Raceway giant John Cardinale departs all too soon

The news came Friday morning and, as what happens to people when it's news like this, I froze and everything around me froze. The wall clock stopped ticking. My son went mute. My coffee cup, halfway to my lips, remained there, suspended in mid-air. I was no longer in my kitchen. I was no longer anywhere. All I saw was John Cardinale and he was smiling.

John had died sometime either late Wednesday night or early Thursday morning. Steve Page, Sonoma Raceway's general manager, wasn't sure. Steve didn't say much. Neither did I. Wasn't necessary. When life is unfair, it robs you of a target to attack, to accuse, to demand a change. Damn it, you pound your fist, looking into the void and the void ignores you.

John, media relations manager for the raceway, was my friend. If you had met him, he would have been your friend, too.

I work in an industry in which ego dots the landscape like so many grapes in a vineyard. It's everywhere, from the pros all the way down to the youngest of youth sports. At some level, it's healthy, necessary. At other levels, ego consumes all in its path and turns admirers into cynics. John didn't get the memo that it had to be about him.

For John, it was about others. It was always about others. You wouldn't have known his name was golden all across America at every racetrack big enough to have indoor plumbing. "So, you know, John?" someone asked me once at Texas Speedway. Just like that. Didn't even use John's last name. Yes, I knew John and, presto, I was more than a meat sack carrying a notebook.

"I'm a simple man," John would tell me now and then and I would grin the grin of ridiculousness. He was trying to make himself ordinary, common. But, John, this is where you messed up: People do not remember, love, cherish ordinary men. People do not grieve for ordinary men as they now are grieving over you. People do not curse the void when an ordinary man leaves at 47.

To leave a mark, to have an impact, is one of the most basic human desires. All of us want to be noticed, valued, before our time ends. All of us want to know that for as long as we trod terra firma, we did more than just occupy space and burn calories and gasoline. We want to matter.

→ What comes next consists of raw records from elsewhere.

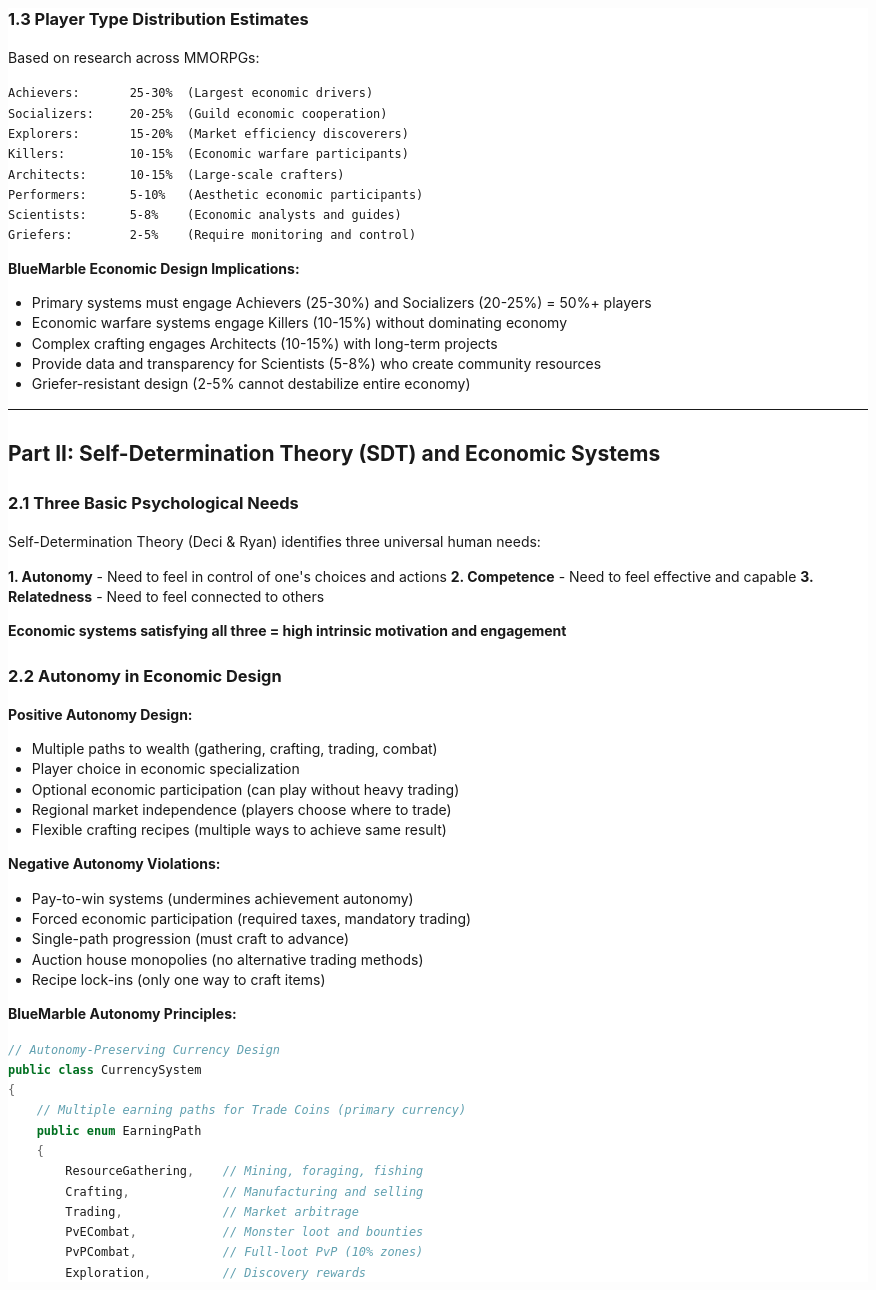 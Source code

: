 ### 1.3 Player Type Distribution Estimates

Based on research across MMORPGs:

```
Achievers:       25-30%  (Largest economic drivers)
Socializers:     20-25%  (Guild economic cooperation)
Explorers:       15-20%  (Market efficiency discoverers)
Killers:         10-15%  (Economic warfare participants)
Architects:      10-15%  (Large-scale crafters)
Performers:      5-10%   (Aesthetic economic participants)
Scientists:      5-8%    (Economic analysts and guides)
Griefers:        2-5%    (Require monitoring and control)
```

**BlueMarble Economic Design Implications:**
- Primary systems must engage Achievers (25-30%) and Socializers (20-25%) = 50%+ players
- Economic warfare systems engage Killers (10-15%) without dominating economy
- Complex crafting engages Architects (10-15%) with long-term projects
- Provide data and transparency for Scientists (5-8%) who create community resources
- Griefer-resistant design (2-5% cannot destabilize entire economy)

---

## Part II: Self-Determination Theory (SDT) and Economic Systems

### 2.1 Three Basic Psychological Needs

Self-Determination Theory (Deci & Ryan) identifies three universal human needs:

**1. Autonomy** - Need to feel in control of one's choices and actions
**2. Competence** - Need to feel effective and capable
**3. Relatedness** - Need to feel connected to others

**Economic systems satisfying all three = high intrinsic motivation and engagement**

### 2.2 Autonomy in Economic Design

**Positive Autonomy Design:**
- Multiple paths to wealth (gathering, crafting, trading, combat)
- Player choice in economic specialization
- Optional economic participation (can play without heavy trading)
- Regional market independence (players choose where to trade)
- Flexible crafting recipes (multiple ways to achieve same result)

**Negative Autonomy Violations:**
- Pay-to-win systems (undermines achievement autonomy)
- Forced economic participation (required taxes, mandatory trading)
- Single-path progression (must craft to advance)
- Auction house monopolies (no alternative trading methods)
- Recipe lock-ins (only one way to craft items)

**BlueMarble Autonomy Principles:**
```csharp
// Autonomy-Preserving Currency Design
public class CurrencySystem
{
    // Multiple earning paths for Trade Coins (primary currency)
    public enum EarningPath
    {
        ResourceGathering,    // Mining, foraging, fishing
        Crafting,             // Manufacturing and selling
        Trading,              // Market arbitrage
        PvECombat,            // Monster loot and bounties
        PvPCombat,            // Full-loot PvP (10% zones)
        Exploration,          // Discovery rewards
``` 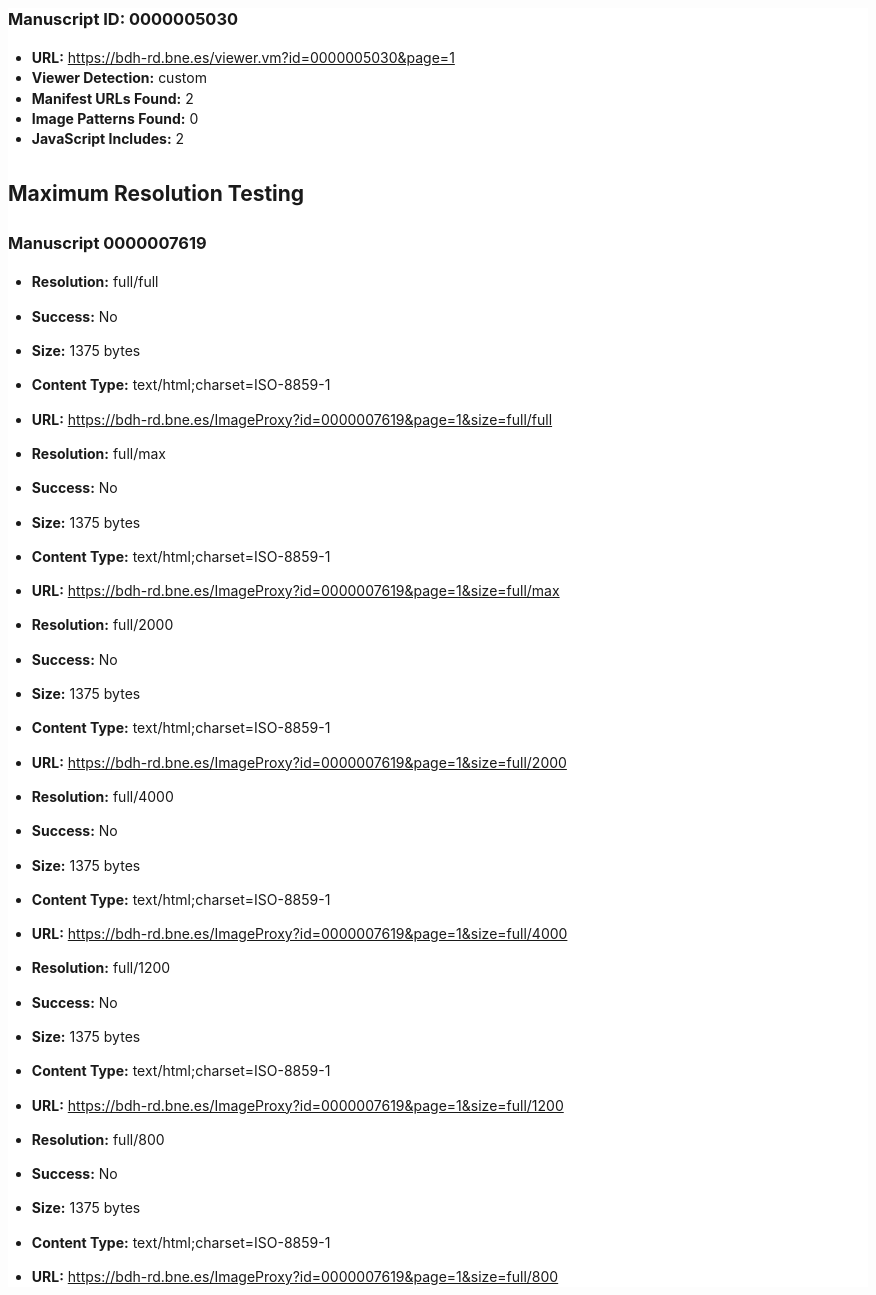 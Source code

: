 
### Manuscript ID: 0000005030
- **URL:** https://bdh-rd.bne.es/viewer.vm?id=0000005030&page=1
- **Viewer Detection:** custom
- **Manifest URLs Found:** 2
- **Image Patterns Found:** 0
- **JavaScript Includes:** 2


## Maximum Resolution Testing


### Manuscript 0000007619

- **Resolution:** full/full
- **Success:** No
- **Size:** 1375 bytes
- **Content Type:** text/html;charset=ISO-8859-1
- **URL:** https://bdh-rd.bne.es/ImageProxy?id=0000007619&page=1&size=full/full


- **Resolution:** full/max
- **Success:** No
- **Size:** 1375 bytes
- **Content Type:** text/html;charset=ISO-8859-1
- **URL:** https://bdh-rd.bne.es/ImageProxy?id=0000007619&page=1&size=full/max


- **Resolution:** full/2000
- **Success:** No
- **Size:** 1375 bytes
- **Content Type:** text/html;charset=ISO-8859-1
- **URL:** https://bdh-rd.bne.es/ImageProxy?id=0000007619&page=1&size=full/2000


- **Resolution:** full/4000
- **Success:** No
- **Size:** 1375 bytes
- **Content Type:** text/html;charset=ISO-8859-1
- **URL:** https://bdh-rd.bne.es/ImageProxy?id=0000007619&page=1&size=full/4000


- **Resolution:** full/1200
- **Success:** No
- **Size:** 1375 bytes
- **Content Type:** text/html;charset=ISO-8859-1
- **URL:** https://bdh-rd.bne.es/ImageProxy?id=0000007619&page=1&size=full/1200


- **Resolution:** full/800
- **Success:** No
- **Size:** 1375 bytes
- **Content Type:** text/html;charset=ISO-8859-1
- **URL:** https://bdh-rd.bne.es/ImageProxy?id=0000007619&page=1&size=full/800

Emma and Lauren, you should know now and forever your dad mattered. You should know he will never disappear into the ether. You should know his courage in fighting stomach cancer for 25 months is a template for anyone trying to handle the disease. He told me that from the time he was first diagnosed he spent almost every moment of everyday thinking of the disease. Yet, remarkably, John never burdened people with it.

He had a job to do. He had kids to raise. He had a wife to love. He had a life to live. Even on that day after a particularly debilitating treatment, when he had to take one step at a time going up the stairs at his home in Martinez, clinging to the handrail, John never let go of life. He never stopped believing in the possibilities before him.

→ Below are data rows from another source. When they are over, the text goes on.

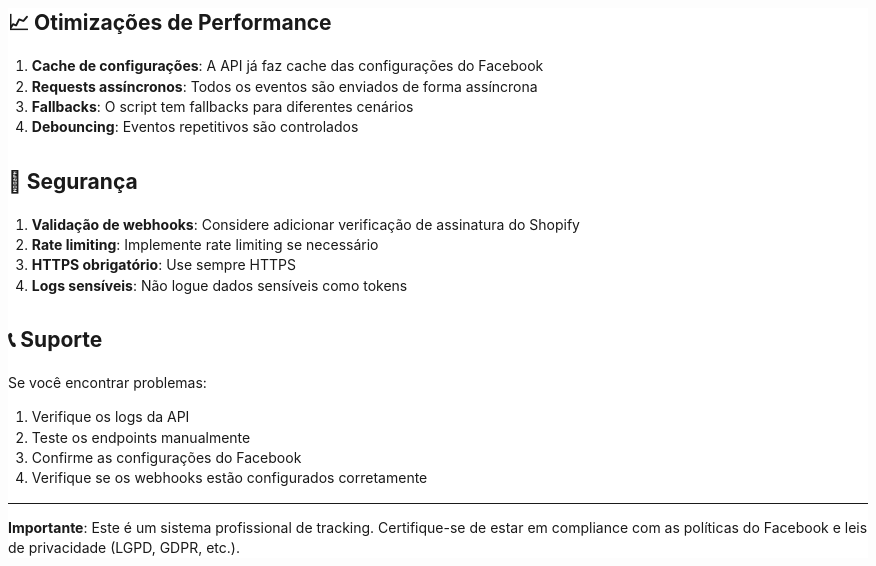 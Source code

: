 ## 📈 Otimizações de Performance

1. **Cache de configurações**: A API já faz cache das configurações do Facebook
2. **Requests assíncronos**: Todos os eventos são enviados de forma assíncrona
3. **Fallbacks**: O script tem fallbacks para diferentes cenários
4. **Debouncing**: Eventos repetitivos são controlados

## 🔐 Segurança

1. **Validação de webhooks**: Considere adicionar verificação de assinatura do Shopify
2. **Rate limiting**: Implemente rate limiting se necessário
3. **HTTPS obrigatório**: Use sempre HTTPS
4. **Logs sensíveis**: Não logue dados sensíveis como tokens

## 📞 Suporte

Se você encontrar problemas:

1. Verifique os logs da API
2. Teste os endpoints manualmente
3. Confirme as configurações do Facebook
4. Verifique se os webhooks estão configurados corretamente

---

**Importante**: Este é um sistema profissional de tracking. Certifique-se de estar em compliance com as políticas do Facebook e leis de privacidade (LGPD, GDPR, etc.).  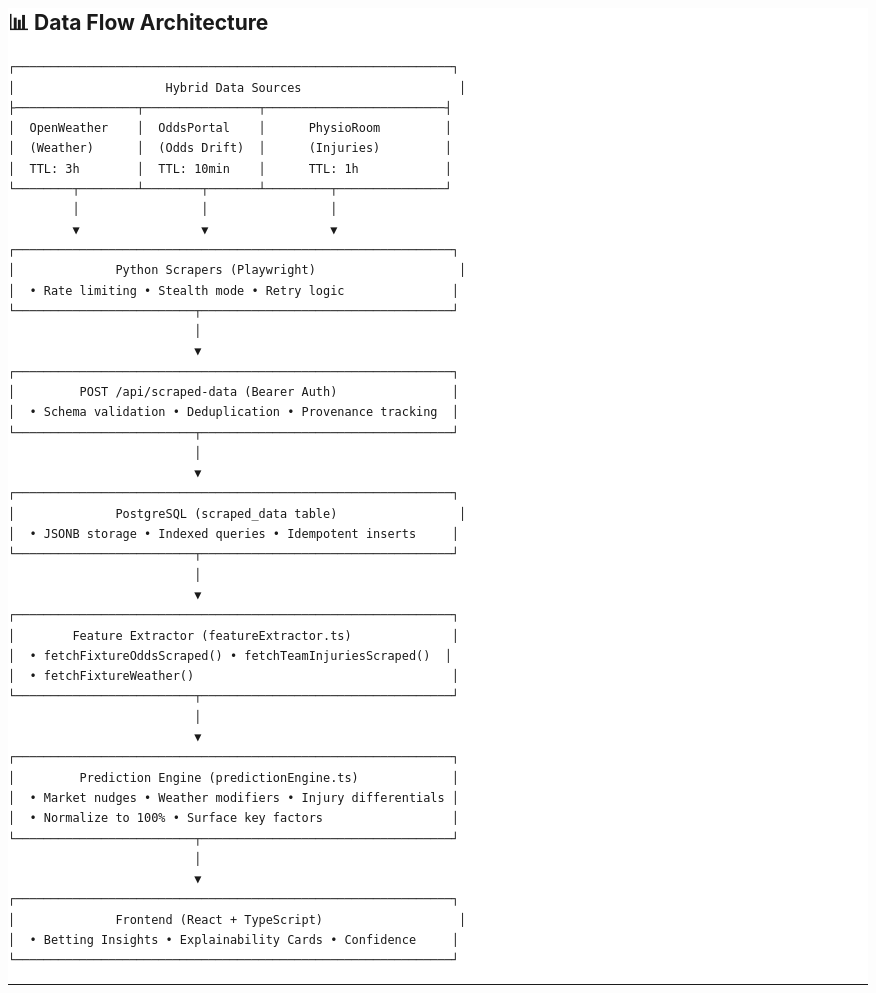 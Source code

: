 ## 📊 Data Flow Architecture

```
┌─────────────────────────────────────────────────────────────┐
│                     Hybrid Data Sources                      │
├─────────────────┬────────────────┬─────────────────────────┤
│  OpenWeather    │  OddsPortal    │      PhysioRoom         │
│  (Weather)      │  (Odds Drift)  │      (Injuries)         │
│  TTL: 3h        │  TTL: 10min    │      TTL: 1h            │
└────────┬────────┴────────┬───────┴─────────┬───────────────┘
         │                 │                 │
         ▼                 ▼                 ▼
┌─────────────────────────────────────────────────────────────┐
│              Python Scrapers (Playwright)                    │
│  • Rate limiting • Stealth mode • Retry logic               │
└─────────────────────────┬───────────────────────────────────┘
                          │
                          ▼
┌─────────────────────────────────────────────────────────────┐
│         POST /api/scraped-data (Bearer Auth)                │
│  • Schema validation • Deduplication • Provenance tracking  │
└─────────────────────────┬───────────────────────────────────┘
                          │
                          ▼
┌─────────────────────────────────────────────────────────────┐
│              PostgreSQL (scraped_data table)                 │
│  • JSONB storage • Indexed queries • Idempotent inserts     │
└─────────────────────────┬───────────────────────────────────┘
                          │
                          ▼
┌─────────────────────────────────────────────────────────────┐
│        Feature Extractor (featureExtractor.ts)              │
│  • fetchFixtureOddsScraped() • fetchTeamInjuriesScraped()  │
│  • fetchFixtureWeather()                                    │
└─────────────────────────┬───────────────────────────────────┘
                          │
                          ▼
┌─────────────────────────────────────────────────────────────┐
│         Prediction Engine (predictionEngine.ts)             │
│  • Market nudges • Weather modifiers • Injury differentials │
│  • Normalize to 100% • Surface key factors                  │
└─────────────────────────┬───────────────────────────────────┘
                          │
                          ▼
┌─────────────────────────────────────────────────────────────┐
│              Frontend (React + TypeScript)                   │
│  • Betting Insights • Explainability Cards • Confidence     │
└─────────────────────────────────────────────────────────────┘
```

---
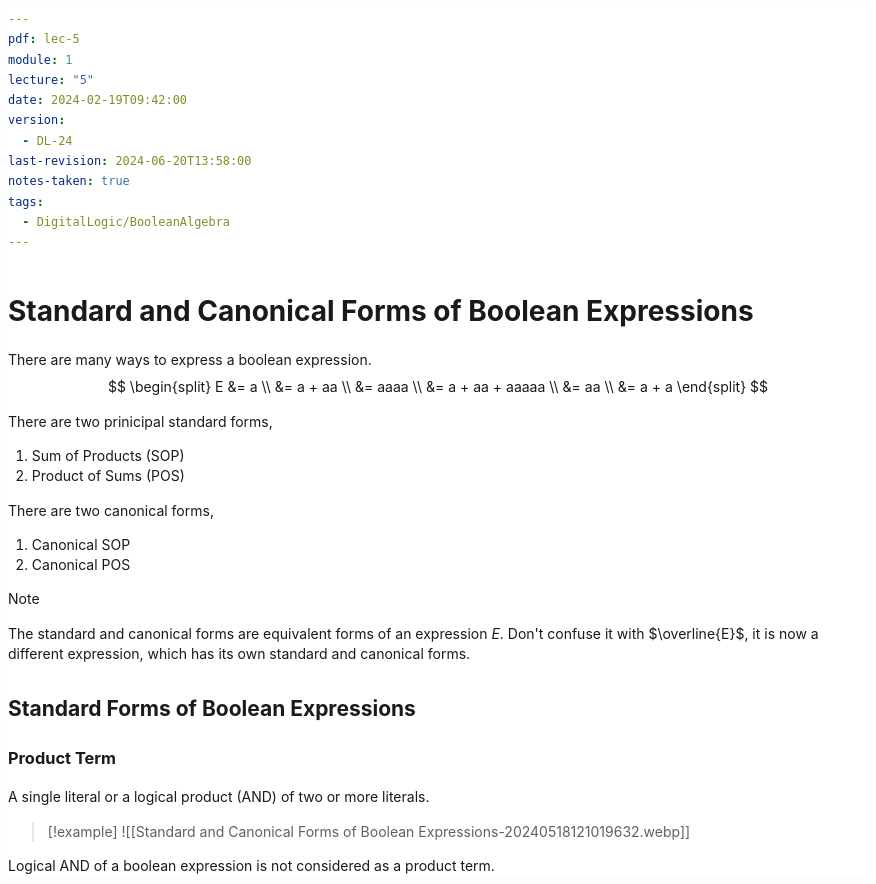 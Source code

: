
 ```yaml
---
pdf: lec-5
module: 1
lecture: "5"
date: 2024-02-19T09:42:00
version:
  - DL-24
last-revision: 2024-06-20T13:58:00
notes-taken: true
tags:
  - DigitalLogic/BooleanAlgebra
---
```

# Standard and Canonical Forms of Boolean Expressions

There are many ways to express a boolean expression.
$$
\begin{split}
E &= a \\
&= a + aa \\
&= aaaa \\
&= a + aa + aaaaa \\
&= aa \\
&= a + a
\end{split}
$$

There are two prinicipal standard forms,
1. Sum of Products (SOP)
2. Product of Sums (POS)

There are two canonical forms,
1. Canonical SOP
2. Canonical POS

> [!NOTE]
> The standard and canonical forms are equivalent forms of an expression $E$. Don't confuse it with $\overline{E}$, it is now a different expression, which has its own standard and canonical forms.

## Standard Forms of Boolean Expressions

### Product Term

A single literal or a logical product (AND) of two or more literals.

> [!example] 
![[Standard and Canonical Forms of Boolean Expressions-20240518121019632.webp]]

Logical AND of a boolean expression is not considered as a product term.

Girls, that tenacity, isn't that something! That love of life, isn't that terrific! OK, sure, there were moments his voice would break. He would stare straight at me. He'd go quiet and then he'd clench fists and then, paraphrasing now, John would say something like he'd be damned if he was going to back down. So what if the odds were against him?

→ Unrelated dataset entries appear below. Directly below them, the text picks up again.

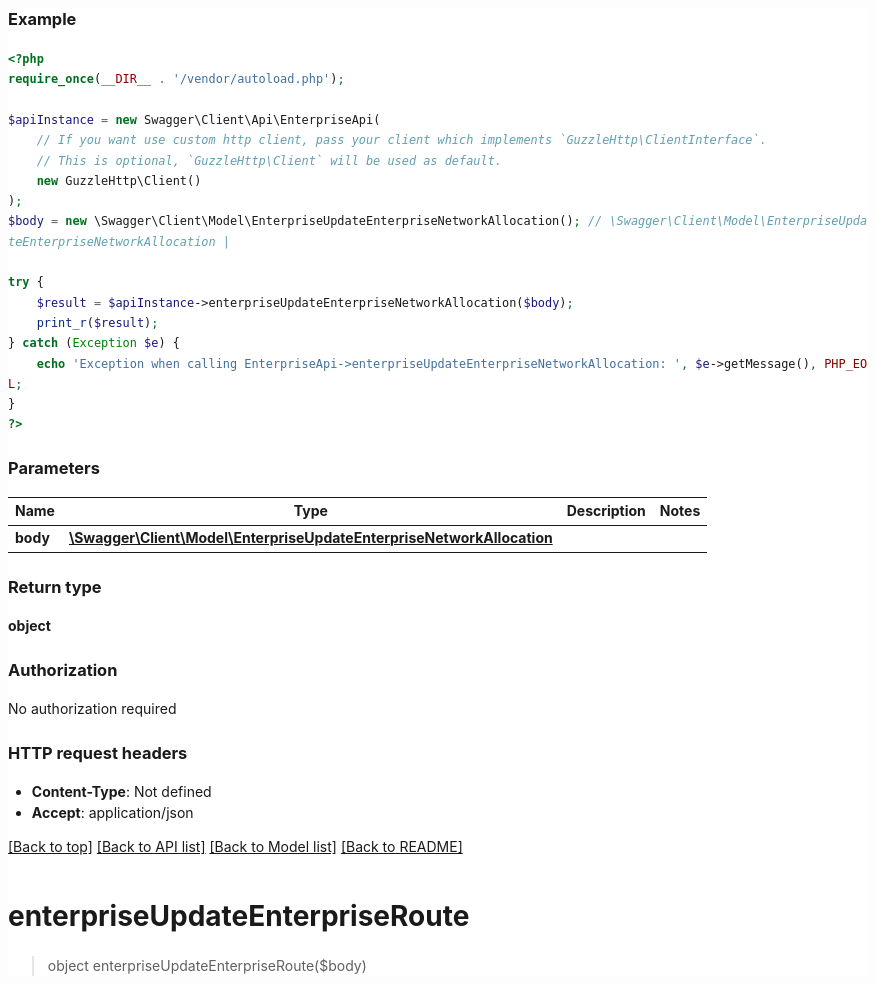 



### Example
```php
<?php
require_once(__DIR__ . '/vendor/autoload.php');

$apiInstance = new Swagger\Client\Api\EnterpriseApi(
    // If you want use custom http client, pass your client which implements `GuzzleHttp\ClientInterface`.
    // This is optional, `GuzzleHttp\Client` will be used as default.
    new GuzzleHttp\Client()
);
$body = new \Swagger\Client\Model\EnterpriseUpdateEnterpriseNetworkAllocation(); // \Swagger\Client\Model\EnterpriseUpdateEnterpriseNetworkAllocation | 

try {
    $result = $apiInstance->enterpriseUpdateEnterpriseNetworkAllocation($body);
    print_r($result);
} catch (Exception $e) {
    echo 'Exception when calling EnterpriseApi->enterpriseUpdateEnterpriseNetworkAllocation: ', $e->getMessage(), PHP_EOL;
}
?>
```

### Parameters

Name | Type | Description  | Notes
------------- | ------------- | ------------- | -------------
 **body** | [**\Swagger\Client\Model\EnterpriseUpdateEnterpriseNetworkAllocation**](../Model/EnterpriseUpdateEnterpriseNetworkAllocation.md)|  |

### Return type

**object**

### Authorization

No authorization required

### HTTP request headers

 - **Content-Type**: Not defined
 - **Accept**: application/json

[[Back to top]](#) [[Back to API list]](../../README.md#documentation-for-api-endpoints) [[Back to Model list]](../../README.md#documentation-for-models) [[Back to README]](../../README.md)

# **enterpriseUpdateEnterpriseRoute**
> object enterpriseUpdateEnterpriseRoute($body)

"I am not a number," he said. "I am a person."

That person made a pledge to himself when he was 8 years old. His father was an alcoholic. Life many times in San Francisco was dysfunctional, unpredictable. Having to sleep on a sofa for five years reminded him of that everyday.

"This isn't going to happen to me when I grow up," young Cardinale said to himself. "I'm going to work hard. I'm going to make a better life for myself. I'm going to have a family. I'm going to have kids. I will be there for them every day. Every day."

John, you were. You kept your promise. Life cheated you but you didn't cheat life. You gave your kids what you never had, a solid base, a firm grasp on right and wrong. Like so many others, I feel lucky to have known you, the most decent man I have ever met.